火力発電プラントの大型のタービン・発電機ユニットなどでは、大きな動力を短時間に発生させるため、大量の燃料を一時に消費するので、熱効率の把握、管理が重要である。最近では環境問題の観点からも、熱効率の向上が注目されており、きめ細かな熱効率の監視が必要になってきている。熱効率は出力する仕事量ALを投入する熱量Q1で除した比で表されるため、ALを正確に把握することは熱効率を監視する上で重要となる。さらに、前述のような大型の発電ユニットでは、高圧タービン軸と低圧タービン軸を連結した多段軸流型のタービンを適用している場合が多く、タービンの部分的すなわち高圧側の段落群あるいは低圧側の段落群のみの出力を把握することなどは、熱効率の監視に有効である。ここで、タービン・発電機ユニットの場合、ALは発電量であり、単位時間当りの発電量Pは回転速度ωと動力伝達軸に作用しているトルクTとの積に比例している。
したがって、発電運用中のタービン・発電機ユニットの動力伝達軸のトルクTを高精度で測定できれば、プラントの熱効率を監視することが可能となり、エネルギーの有効利用ができ、環境対策にも有効となる。
動力伝達軸のトルクTは、軸方向に隔たった2点間の軸のねじり剛性をKB、測定点間の動力伝達中のねじり角度θtとして、T=KB・θtで求めることができる。したがって、ねじり剛性KBをあらかじめ決定しておく必要があるが、一般には解析で軸の形状と材料特性から算出するか、停止中に当該2点間にTの大きさのモーメントを負荷させて、発生するねじり角度θtを測定することにより実験的に求めておけばよい。このため、トルク計測の手段として軸のねじれ角を計測する種々のトルク計測装置が考案されている。

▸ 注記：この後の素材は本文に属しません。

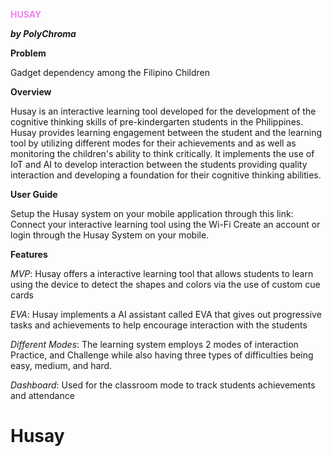 <span style="color: violet;"> **HUSAY** </span>

***by PolyChroma***


**Problem**


Gadget dependency among the Filipino Children



**Overview** 



Husay is an interactive learning tool developed for the development of the cognitive thinking skills of pre-kindergarten students in the Philippines. Husay provides learning engagement between the student and the learning tool by utilizing different modes for their achievements and as well as monitoring the children's ability to think critically. It implements the use of IoT and AI to develop interaction between the students providing quality interaction and developing a foundation for their cognitive thinking abilities.


**User Guide**



Setup the Husay system on your mobile application through this link:
Connect your interactive learning tool using the Wi-Fi 
Create an account or login through the Husay System on your mobile. 


**Features**



*MVP*: Husay offers a interactive learning tool that allows students to learn using the device to detect the shapes and colors via the use of custom cue cards

*EVA*: Husay implements a AI assistant called EVA that gives out progressive tasks and achievements to help encourage interaction with the students

*Different Modes*: The learning system employs 2 modes of interaction Practice, and Challenge while also having three types of difficulties being easy, medium, and hard. 

*Dashboard*: Used for the classroom mode to track students achievements and attendance

# Husay
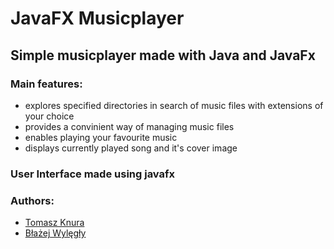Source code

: # JavaFX Musicplayer
## Simple musicplayer made with Java and JavaFx
### Main features: </br>
* explores specified directories in search of music files with extensions of your choice
* provides a convinient way of managing music files
* enables playing your favourite music
* displays currently played song and it's cover image

### User Interface made using javafx </br>

### Authors: </br>
* [Tomasz Knura](https://github.com/tknura)</br>
* [Błażej Wylęgły](https://github.com/bwylegly)</br>
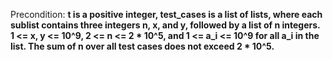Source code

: Precondition: **t is a positive integer, test_cases is a list of lists, where each sublist contains three integers n, x, and y, followed by a list of n integers. 1 <= x, y <= 10^9, 2 <= n <= 2 * 10^5, and 1 <= a_i <= 10^9 for all a_i in the list. The sum of n over all test cases does not exceed 2 * 10^5.**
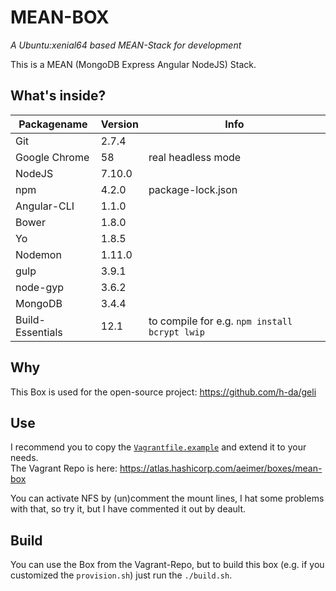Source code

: # MEAN-BOX
_A Ubuntu:xenial64 based MEAN-Stack for development_

This is a MEAN (MongoDB Express Angular NodeJS) Stack.

## What's inside?
| Packagename      | Version | Info                                          |
|------------------|---------|-----------------------------------------------|
| Git              | 2.7.4   |                                               |
| Google Chrome    | 58      | real headless mode                            |
| NodeJS           | 7.10.0  |                                               |
| npm              | 4.2.0   | package-lock.json                             |
| Angular-CLI      | 1.1.0   |                                               |
| Bower            | 1.8.0   |                                               |
| Yo               | 1.8.5   |                                               |
| Nodemon          | 1.11.0  |                                               |
| gulp             | 3.9.1   |                                               |
| node-gyp         | 3.6.2   |                                               |
| MongoDB          | 3.4.4   |                                               |
| Build-Essentials | 12.1    | to compile for e.g. `npm install bcrypt lwip` |

## Why
This Box is used for the open-source project: https://github.com/h-da/geli

## Use
I recommend you to copy the [`Vagrantfile.example`](Vagrantfile.example) and extend it to your needs.   
The Vagrant Repo is here: https://atlas.hashicorp.com/aeimer/boxes/mean-box

You can activate NFS by (un)comment the mount lines, I hat some problems with that, so try it, but I have commented it out by deault.

## Build
You can use the Box from the Vagrant-Repo, but to build this box (e.g. if you customized the `provision.sh`) just run the `./build.sh`.
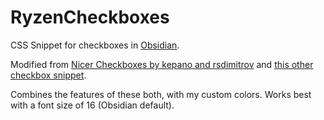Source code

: # RyzenCheckboxes
CSS Snippet for checkboxes in [Obsidian](https://obsidian.md).

Modified from [Nicer Checkboxes by kepano and rsdimitrov](https://github.com/kmaasrud/awesome-obsidian#nicer-checkboxes) and [this other checkbox snippet](https://github.com/deathau/obsidian-snippets/blob/main/checkbox.css).

Combines the features of these both, with my custom colors.
Works best with a font size of 16 (Obsidian default).
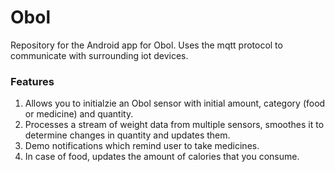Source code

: # Obol

Repository for the Android app for Obol. Uses the mqtt protocol to communicate with surrounding iot devices.

### Features
1. Allows you to initialzie an Obol sensor with initial amount, category (food or medicine) and quantity.
2. Processes a stream of weight data from multiple sensors, smoothes it to determine changes in quantity and updates them.
3. Demo notifications which remind user to take medicines.
4. In case of food, updates the amount of calories that you consume.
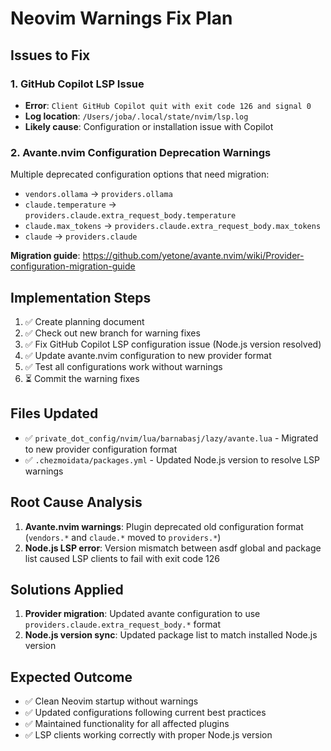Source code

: # Neovim Warnings Fix Plan

## Issues to Fix

### 1. GitHub Copilot LSP Issue
- **Error**: `Client GitHub Copilot quit with exit code 126 and signal 0`
- **Log location**: `/Users/joba/.local/state/nvim/lsp.log`
- **Likely cause**: Configuration or installation issue with Copilot

### 2. Avante.nvim Configuration Deprecation Warnings
Multiple deprecated configuration options that need migration:

- `vendors.ollama` → `providers.ollama`
- `claude.temperature` → `providers.claude.extra_request_body.temperature`
- `claude.max_tokens` → `providers.claude.extra_request_body.max_tokens`
- `claude` → `providers.claude`

**Migration guide**: https://github.com/yetone/avante.nvim/wiki/Provider-configuration-migration-guide

## Implementation Steps
1. ✅ Create planning document
2. ✅ Check out new branch for warning fixes
3. ✅ Fix GitHub Copilot LSP configuration issue (Node.js version resolved)
4. ✅ Update avante.nvim configuration to new provider format
5. ✅ Test all configurations work without warnings
6. ⏳ Commit the warning fixes

## Files Updated
- ✅ `private_dot_config/nvim/lua/barnabasj/lazy/avante.lua` - Migrated to new provider configuration format
- ✅ `.chezmoidata/packages.yml` - Updated Node.js version to resolve LSP warnings

## Root Cause Analysis
1. **Avante.nvim warnings**: Plugin deprecated old configuration format (`vendors.*` and `claude.*` moved to `providers.*`)
2. **Node.js LSP error**: Version mismatch between asdf global and package list caused LSP clients to fail with exit code 126

## Solutions Applied
1. **Provider migration**: Updated avante configuration to use `providers.claude.extra_request_body.*` format
2. **Node.js version sync**: Updated package list to match installed Node.js version

## Expected Outcome
- ✅ Clean Neovim startup without warnings
- ✅ Updated configurations following current best practices  
- ✅ Maintained functionality for all affected plugins
- ✅ LSP clients working correctly with proper Node.js version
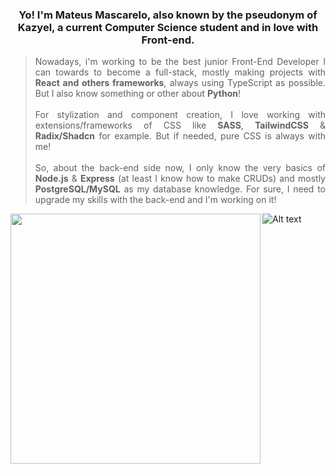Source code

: <h3 align="center"> Yo! I'm Mateus Mascarelo, also known by the pseudonym of Kazyel, a current Computer Science student and in love with Front-end.</h3>

> <p align="justify">Nowadays, i'm working to be the best junior Front-End Developer I can towards to become a full-stack, mostly making projects with <b>React and others frameworks</b>, always using TypeScript as possible. But I also know something or other about <b>Python</b>! <br><br>For stylization and component creation, I love working with extensions/frameworks of CSS like <b>SASS</b>, <b>TailwindCSS</b> & <b>Radix/Shadcn</b> for example. But if needed, pure CSS is always with me! <br><br>So, about the back-end side now, I only know the very basics of <b>Node.js</b> & <b>Express</b> (at least I know how to make CRUDs) and mostly <b>PostgreSQL/MySQL</b> as my database knowledge. For sure, I need to upgrade my skills with the back-end and I'm working on it!
  
![Alt text](https://spotify-recently-played-readme.vercel.app/api?user=uvftxlhokjash9j9ab2rsgwt8&count=2)<img align="left" src = "https://github-readme-streak-stats.herokuapp.com?user=Kazyel&theme=dark&hide_border=true" width = 400>
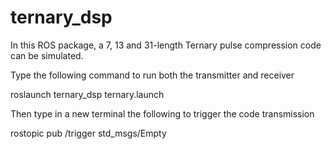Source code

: # ternary_dsp

In this ROS package, a 7, 13 and 31-length Ternary pulse compression code can be simulated.

Type the following command to run both the transmitter and receiver

roslaunch ternary_dsp ternary.launch

Then type in a new terminal the following to trigger the code transmission

rostopic pub /trigger std_msgs/Empty
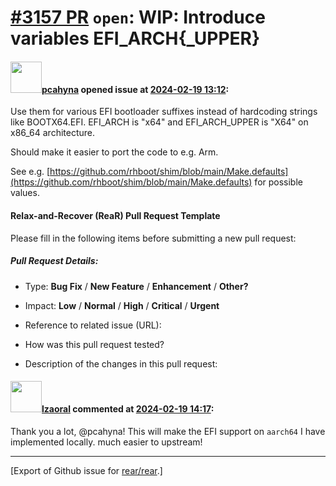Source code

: [\#3157 PR](https://github.com/rear/rear/pull/3157) `open`: WIP: Introduce variables EFI\_ARCH{\_UPPER}
=======================================================================================================

#### <img src="https://avatars.githubusercontent.com/u/26300485?u=9105d243bc9f7ade463a3e52e8dd13fa67837158&v=4" width="50">[pcahyna](https://github.com/pcahyna) opened issue at [2024-02-19 13:12](https://github.com/rear/rear/pull/3157):

Use them for various EFI bootloader suffixes instead of hardcoding
strings like BOOTX64.EFI. EFI\_ARCH is "x64" and EFI\_ARCH\_UPPER is
"X64" on x86\_64 architecture.

Should make it easier to port the code to e.g. Arm.

See e.g.
[https://github.com/rhboot/shim/blob/main/Make.defaults](https://github.com/rhboot/shim/blob/main/Make.defaults)
for possible values.

#### Relax-and-Recover (ReaR) Pull Request Template

Please fill in the following items before submitting a new pull request:

##### Pull Request Details:

-   Type: **Bug Fix** / **New Feature** / **Enhancement** / **Other?**

-   Impact: **Low** / **Normal** / **High** / **Critical** / **Urgent**

-   Reference to related issue (URL):

-   How was this pull request tested?

-   Description of the changes in this pull request:

#### <img src="https://avatars.githubusercontent.com/u/48823770?v=4" width="50">[lzaoral](https://github.com/lzaoral) commented at [2024-02-19 14:17](https://github.com/rear/rear/pull/3157#issuecomment-1952544921):

Thank you a lot, @pcahyna! This will make the EFI support on `aarch64` I
have implemented locally. much easier to upstream!

------------------------------------------------------------------------

\[Export of Github issue for
[rear/rear](https://github.com/rear/rear).\]
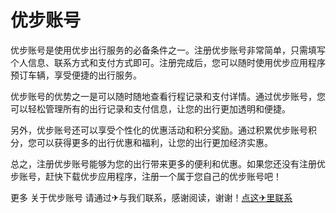 # 优步账号

优步账号是使用优步出行服务的必备条件之一。注册优步账号非常简单，只需填写个人信息、联系方式和支付方式即可。注册完成后，您可以随时使用优步应用程序预订车辆，享受便捷的出行服务。

优步账号的优势之一是可以随时随地查看行程记录和支付详情。通过优步账号，您可以轻松管理所有的出行记录和支付信息，让您的出行更加透明和便捷。

另外，优步账号还可以享受个性化的优惠活动和积分奖励。通过积累优步账号积分，您可以获得更多的出行优惠和福利，让您的出行更加经济实惠。

总之，注册优步账号能够为您的出行带来更多的便利和优惠。如果您还没有注册优步账号，赶快下载优步应用程序，注册一个属于您自己的优步账号吧！

更多 关于优步账号 请通过✈与我们联系，感谢阅读，谢谢！[点这✈里联系](https://www.k02.cc)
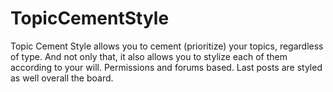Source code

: # TopicCementStyle
Topic Cement Style allows you to cement (prioritize) your topics, regardless of type. And not only that, it also allows you to stylize each of them according to your will. Permissions and forums based. Last posts are styled as well overall the board.
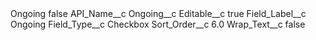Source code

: <?xml version="1.0" encoding="UTF-8"?>
<CustomMetadata xmlns="http://soap.sforce.com/2006/04/metadata" xmlns:xsi="http://www.w3.org/2001/XMLSchema-instance" xmlns:xsd="http://www.w3.org/2001/XMLSchema">
    <label>Ongoing</label>
    <protected>false</protected>
    <values>
        <field>API_Name__c</field>
        <value xsi:type="xsd:string">Ongoing__c</value>
    </values>
    <values>
        <field>Editable__c</field>
        <value xsi:type="xsd:boolean">true</value>
    </values>
    <values>
        <field>Field_Label__c</field>
        <value xsi:type="xsd:string">Ongoing</value>
    </values>
    <values>
        <field>Field_Type__c</field>
        <value xsi:type="xsd:string">Checkbox</value>
    </values>
    <values>
        <field>Sort_Order__c</field>
        <value xsi:type="xsd:double">6.0</value>
    </values>
    <values>
        <field>Wrap_Text__c</field>
        <value xsi:type="xsd:boolean">false</value>
    </values>
</CustomMetadata>
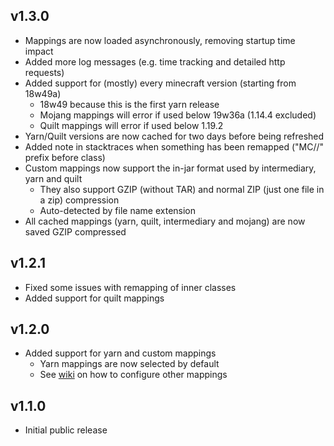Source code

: ## v1.3.0

- Mappings are now loaded asynchronously, removing startup time impact
- Added more log messages (e.g. time tracking and detailed http requests)
- Added support for (mostly) every minecraft version (starting from 18w49a)
    - 18w49 because this is the first yarn release
    - Mojang mappings will error if used below 19w36a (1.14.4 excluded)
    - Quilt mappings will error if used below 1.19.2
- Yarn/Quilt versions are now cached for two days before being refreshed
- Added note in stacktraces when something has been remapped ("MC//" prefix before class)
- Custom mappings now support the in-jar format used by intermediary, yarn and quilt
    - They also support GZIP (without TAR) and normal ZIP (just one file in a zip) compression
    - Auto-detected by file name extension
- All cached mappings (yarn, quilt, intermediary and mojang) are now saved GZIP compressed

## v1.2.1

- Fixed some issues with remapping of inner classes
- Added support for quilt mappings

## v1.2.0

- Added support for yarn and custom mappings
    - Yarn mappings are now selected by default
    - See [wiki](https://github.com/booky10/StackDeobfuscator/wiki) on how to configure other mappings

## v1.1.0

- Initial public release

例えば、特許文献1に開示されているトルク計測装置では、図12に示すように、レーザ照射装置20のビーム光を分光して、被測定体27の表面に一定の間隔で2箇所に設けられた側定点で軸表面に向けて照射し、それぞれの反射光を検知装置24,25で検出して信号処理装置26に入力している。各側定点では軸表面に反射体22,23が設けられていて、ビーム光が反射体22,23に当たると強い信号が検出されるように構成されている。
図13は収集した2つの検出波形であるが、ビーム光が反射体22、23に当たった点ではパルスが立ち上がっている。このとき、2つの波形の相互相関を求めると、相互相関を最大とする時間差が2つの波形の時間差を表すものであるから、時間差に被測定体27の回転速度を乗ずることによって2点間の角度差を求めることができる。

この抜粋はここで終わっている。